Peeking Behind JPM's Voodoo Numbers, As Jamie Dimon Confirms Borrowers Live Mortgage Free For 14 Months Before ForeclosureSubmitted by Tyler Durden on 10/13/2010 08:16 -0400
Some accounting voodoo to start off the day. In a nutshell - the bank which missed total revenue expectations of $24.28 billion by almost half a billion at $23.824 (which you may find unadjusted on one place somewhere in the attached presentation but most likely not), and which is entering Q4 with the foreclosure fraud crisis chip on its shoulder, and halted mortgages, somehow is lowering its net charge-off provisions estimate by over a billion. Which is why, hey presto, earnings of $1.01 "beat" expectations of $0.88, and the robotic headline scanners go nuts over the stock. More importantly, in discussing fraudclosure, JPM admits that by the time there is a foreclosure sale, borrowers are on average 14 months delinquent. In other words, all those who end up being "thrown out" on the street, live mortgage-free for over a year!
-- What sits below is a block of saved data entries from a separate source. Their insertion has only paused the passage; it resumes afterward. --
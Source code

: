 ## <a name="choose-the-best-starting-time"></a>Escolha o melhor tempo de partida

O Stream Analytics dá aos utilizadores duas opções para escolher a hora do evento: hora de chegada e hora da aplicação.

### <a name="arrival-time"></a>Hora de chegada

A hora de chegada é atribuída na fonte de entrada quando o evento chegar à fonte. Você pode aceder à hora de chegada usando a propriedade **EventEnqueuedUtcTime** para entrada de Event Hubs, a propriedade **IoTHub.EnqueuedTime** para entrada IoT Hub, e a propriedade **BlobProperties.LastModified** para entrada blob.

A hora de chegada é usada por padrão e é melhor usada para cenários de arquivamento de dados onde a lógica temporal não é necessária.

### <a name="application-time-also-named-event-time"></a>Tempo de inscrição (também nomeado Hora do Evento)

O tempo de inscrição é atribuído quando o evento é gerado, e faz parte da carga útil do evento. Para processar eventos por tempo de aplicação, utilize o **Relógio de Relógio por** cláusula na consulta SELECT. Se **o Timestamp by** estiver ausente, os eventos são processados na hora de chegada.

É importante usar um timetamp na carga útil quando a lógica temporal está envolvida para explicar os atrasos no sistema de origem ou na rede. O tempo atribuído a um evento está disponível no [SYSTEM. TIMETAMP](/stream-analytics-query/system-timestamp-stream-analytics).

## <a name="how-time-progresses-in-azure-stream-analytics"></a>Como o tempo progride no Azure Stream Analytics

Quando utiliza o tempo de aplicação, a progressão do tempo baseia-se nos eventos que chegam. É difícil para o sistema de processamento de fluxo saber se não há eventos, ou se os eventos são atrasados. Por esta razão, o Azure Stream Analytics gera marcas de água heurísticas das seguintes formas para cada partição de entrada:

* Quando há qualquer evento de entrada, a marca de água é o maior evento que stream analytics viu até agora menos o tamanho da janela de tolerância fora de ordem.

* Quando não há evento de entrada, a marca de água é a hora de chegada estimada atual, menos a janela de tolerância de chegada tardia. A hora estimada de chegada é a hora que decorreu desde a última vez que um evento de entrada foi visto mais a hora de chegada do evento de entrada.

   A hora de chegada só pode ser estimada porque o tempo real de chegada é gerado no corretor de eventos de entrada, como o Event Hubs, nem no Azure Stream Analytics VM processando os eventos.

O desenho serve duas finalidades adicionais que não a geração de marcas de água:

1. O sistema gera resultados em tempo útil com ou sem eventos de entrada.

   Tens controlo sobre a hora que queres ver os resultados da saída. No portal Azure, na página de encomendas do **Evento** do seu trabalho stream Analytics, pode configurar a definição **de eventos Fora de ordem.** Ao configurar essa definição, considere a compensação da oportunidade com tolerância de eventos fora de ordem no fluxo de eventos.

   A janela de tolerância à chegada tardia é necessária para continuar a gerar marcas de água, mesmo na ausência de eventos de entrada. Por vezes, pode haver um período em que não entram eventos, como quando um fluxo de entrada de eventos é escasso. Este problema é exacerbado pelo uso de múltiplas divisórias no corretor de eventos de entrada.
And one wonders where all the excess marginal money to buy worthless trinkets comes from...
There are still huge headwinds facing the residential real estate market. Shadow Inventory is not getting better, and now we have the robo-signing scandal which will only further delay recovery. Since all real estate is "local", some markets are clearly starting to find a floor. But a "recovery" whereby prices stabilize is a couple years away.